Près des entrepôts, les camions militaires se succèdent en un ballet ininterrompu. Dans un mélange d’urgence et de discipline, des centaines de soldats aménagent on ne sait quoi dans un vaste hangar dont on vient d’évacuer l’imposant avion-cargo Lockheed C-5 Galaxy qui y était en révision. Près des immenses portes coulissantes se découpent, minuscules, trois silhouettes. Le maintien de la femme, en ersatz raté de tailleur Chanel, et d’un des hommes, en costume sombre Men in Black, laisse peu de doute : ils appartiennent aux services. Le dernier individu est plus atypique : il porte les cheveux longs et plutôt gras, des lunettes rondes en acier glissent sur son nez, et son T-shirt troué clame « I zero, one, and Fibonacci ». Il sent aussi la sueur, un peu, et la bière, beaucoup.

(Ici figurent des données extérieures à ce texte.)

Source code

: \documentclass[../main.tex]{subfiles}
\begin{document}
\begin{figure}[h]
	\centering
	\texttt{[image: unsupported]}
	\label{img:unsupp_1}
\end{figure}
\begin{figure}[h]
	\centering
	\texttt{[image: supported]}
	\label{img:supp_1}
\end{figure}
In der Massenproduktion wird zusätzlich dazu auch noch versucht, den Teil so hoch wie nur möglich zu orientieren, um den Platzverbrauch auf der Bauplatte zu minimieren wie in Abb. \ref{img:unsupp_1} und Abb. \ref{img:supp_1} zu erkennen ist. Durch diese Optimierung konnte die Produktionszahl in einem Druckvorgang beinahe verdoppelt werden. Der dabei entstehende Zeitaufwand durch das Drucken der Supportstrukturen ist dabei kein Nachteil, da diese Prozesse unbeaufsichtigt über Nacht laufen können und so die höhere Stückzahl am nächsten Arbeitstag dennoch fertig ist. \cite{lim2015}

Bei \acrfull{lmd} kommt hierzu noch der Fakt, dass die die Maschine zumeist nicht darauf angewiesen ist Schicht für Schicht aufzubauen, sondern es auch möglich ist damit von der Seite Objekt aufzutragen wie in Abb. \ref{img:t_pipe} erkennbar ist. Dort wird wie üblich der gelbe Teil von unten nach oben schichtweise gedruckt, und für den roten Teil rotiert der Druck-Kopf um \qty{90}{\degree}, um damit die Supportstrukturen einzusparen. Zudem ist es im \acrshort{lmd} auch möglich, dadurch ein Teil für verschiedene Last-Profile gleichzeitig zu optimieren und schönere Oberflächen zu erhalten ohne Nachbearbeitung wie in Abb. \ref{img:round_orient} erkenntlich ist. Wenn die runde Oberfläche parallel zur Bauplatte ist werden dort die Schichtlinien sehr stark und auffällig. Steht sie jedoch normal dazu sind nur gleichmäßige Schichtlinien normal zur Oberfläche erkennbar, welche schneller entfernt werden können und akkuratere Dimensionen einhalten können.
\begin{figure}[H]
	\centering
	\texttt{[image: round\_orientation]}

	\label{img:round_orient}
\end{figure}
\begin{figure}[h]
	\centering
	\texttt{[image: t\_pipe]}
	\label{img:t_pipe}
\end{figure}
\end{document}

Adrian Miller a beau avoir bu deux bouteilles d’eau, la tête lui tourne encore. Dès qu’il est descendu de la voiture de police, les deux agents sont venus vers lui, se sont présentés, et Miller a aussitôt oublié leurs noms, celui du type de la CIA comme celui de la femme du FBI. Il leur tend la main avec mollesse, sans feindre la moindre énergie.
L’officier la serre avec réticence, raideur même, du bout des doigts, comme la nageoire visqueuse d’un poisson de vase quelque peu avarié :
— Je dois avouer, professeur Miller, que je ne vous imaginais pas aussi… aussi jeune.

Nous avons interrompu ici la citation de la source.